Two of the finest poets to ever call the Buffalo area home--Carl Dennis and Sherry Robbins--will share the lectern at the Just Buffalo Literary Café reading at 7:30 this evening (Wednesday) at Center for Inquiry, 1310 Sweet Home Rd. in Amherst.

Dennis, the winner of the 2002 Pulitzer Prize in Poetry for his volume “Practical Gods” and the Poetry Foundation’s career achievement honor--the Ruth Lily Prize--in 2000, is professor emeritus in English and Artist-in-Residence at the University at Buffalo.  He is the author of eleven books of poems, including “New and Selected Poems, 1974-2004” (Penguin, 2004) and "Unknown Friends" (Penguin, 2007), as well as “Poetry as Persuasion” (2001), an essay collection.

His most recent book is "Callings" (Penguin Poets Series, 2010).  Writing in this space about the book last year, we described Dennis as "perhaps our foremost practitioner of a kind of conjectural poetics in which ordinary speech and commonplace observation give rise to a cosmologist's dream of possible worlds of intention and outcome. Taken in this way, poetry is not only linguistic construct of plausibly voiced speech acts, but also a liminal art of empathic and moral possibility that attempts to transcend the particularity of its occasion...Nominally, 'Callings' is about 'vocations': the work we believe defines us as much as we define it.  But more specifically, it is a book about how we talk through, rationalize and ultimately come to arrive at the life decisions we make."

Robbins, a writers-in-education movement pioneer who was named the New York State Teaching Artist of the Year for 2005 by the Association of Teaching Artists, is the author of “Snapshots of Paradise” (1981) and “Or, the Whale” (BlazeVOX Books, 2010).  

Writing in this space about "Or, the Whale" last year, we described the book as "a career defining work of epic scope and imagination. Based on her close reading of the ideas and structure of Herman Melville's Moby-Dick--even borrowing quotes and chapter headings from that classic--Robbins offers a subtle feminist reading of what is perhaps the great American novel of obsession and pursuit of the unfathomable... 

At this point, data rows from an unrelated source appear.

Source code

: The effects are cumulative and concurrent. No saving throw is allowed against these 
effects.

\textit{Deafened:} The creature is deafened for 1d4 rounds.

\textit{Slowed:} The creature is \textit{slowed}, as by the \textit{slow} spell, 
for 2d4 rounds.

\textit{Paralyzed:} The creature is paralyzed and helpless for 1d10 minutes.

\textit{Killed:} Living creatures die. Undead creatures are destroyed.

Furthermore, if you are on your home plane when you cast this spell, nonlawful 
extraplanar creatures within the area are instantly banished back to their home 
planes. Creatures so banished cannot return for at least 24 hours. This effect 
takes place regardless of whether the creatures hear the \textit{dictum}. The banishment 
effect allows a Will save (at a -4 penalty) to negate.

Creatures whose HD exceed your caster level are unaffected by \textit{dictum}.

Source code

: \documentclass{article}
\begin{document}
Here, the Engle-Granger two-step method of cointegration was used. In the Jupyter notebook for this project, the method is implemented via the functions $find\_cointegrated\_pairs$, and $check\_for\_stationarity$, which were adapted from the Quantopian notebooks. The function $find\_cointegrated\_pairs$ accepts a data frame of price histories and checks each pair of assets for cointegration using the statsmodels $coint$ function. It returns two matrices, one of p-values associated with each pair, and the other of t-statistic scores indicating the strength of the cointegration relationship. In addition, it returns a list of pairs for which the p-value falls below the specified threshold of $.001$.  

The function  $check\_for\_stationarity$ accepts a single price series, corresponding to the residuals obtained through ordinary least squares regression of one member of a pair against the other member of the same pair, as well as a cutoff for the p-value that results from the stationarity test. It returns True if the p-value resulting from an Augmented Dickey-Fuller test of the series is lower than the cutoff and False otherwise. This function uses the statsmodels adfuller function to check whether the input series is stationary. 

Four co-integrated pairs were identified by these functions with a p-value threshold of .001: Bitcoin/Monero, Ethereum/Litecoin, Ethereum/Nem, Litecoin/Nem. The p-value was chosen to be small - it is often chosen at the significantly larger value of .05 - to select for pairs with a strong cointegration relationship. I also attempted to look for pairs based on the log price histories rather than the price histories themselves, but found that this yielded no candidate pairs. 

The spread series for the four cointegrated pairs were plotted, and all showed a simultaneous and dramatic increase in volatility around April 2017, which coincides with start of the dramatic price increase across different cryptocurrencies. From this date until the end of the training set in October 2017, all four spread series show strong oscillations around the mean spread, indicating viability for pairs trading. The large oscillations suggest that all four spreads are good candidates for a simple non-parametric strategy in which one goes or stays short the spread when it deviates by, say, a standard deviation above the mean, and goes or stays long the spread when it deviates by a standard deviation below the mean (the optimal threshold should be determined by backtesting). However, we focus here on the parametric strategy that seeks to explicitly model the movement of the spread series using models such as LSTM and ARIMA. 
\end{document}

"Beyond this, she weaves her own counter-narrative back onto Melville's tale: not only a 're-conception' of its structure from the standpoint of a contemporary woman, but also an extensive 'turning inside-out-of' Melville's central metaphors for the existential threat and predation of whaling to those of the alternative water-born(e) lexicon of pregnancy and birthing...Of these disparate metaphors and contradictions--to say nothing of the competing orders of symbolism--Robbins crafts a kind of 'umbilical' poetics..."

Perry Nicholas, professor of English at ECC North, host of the Center for Inquiry Series and recent author of "What the World Sees" (Saddle Road Press), will introduce both of the poets.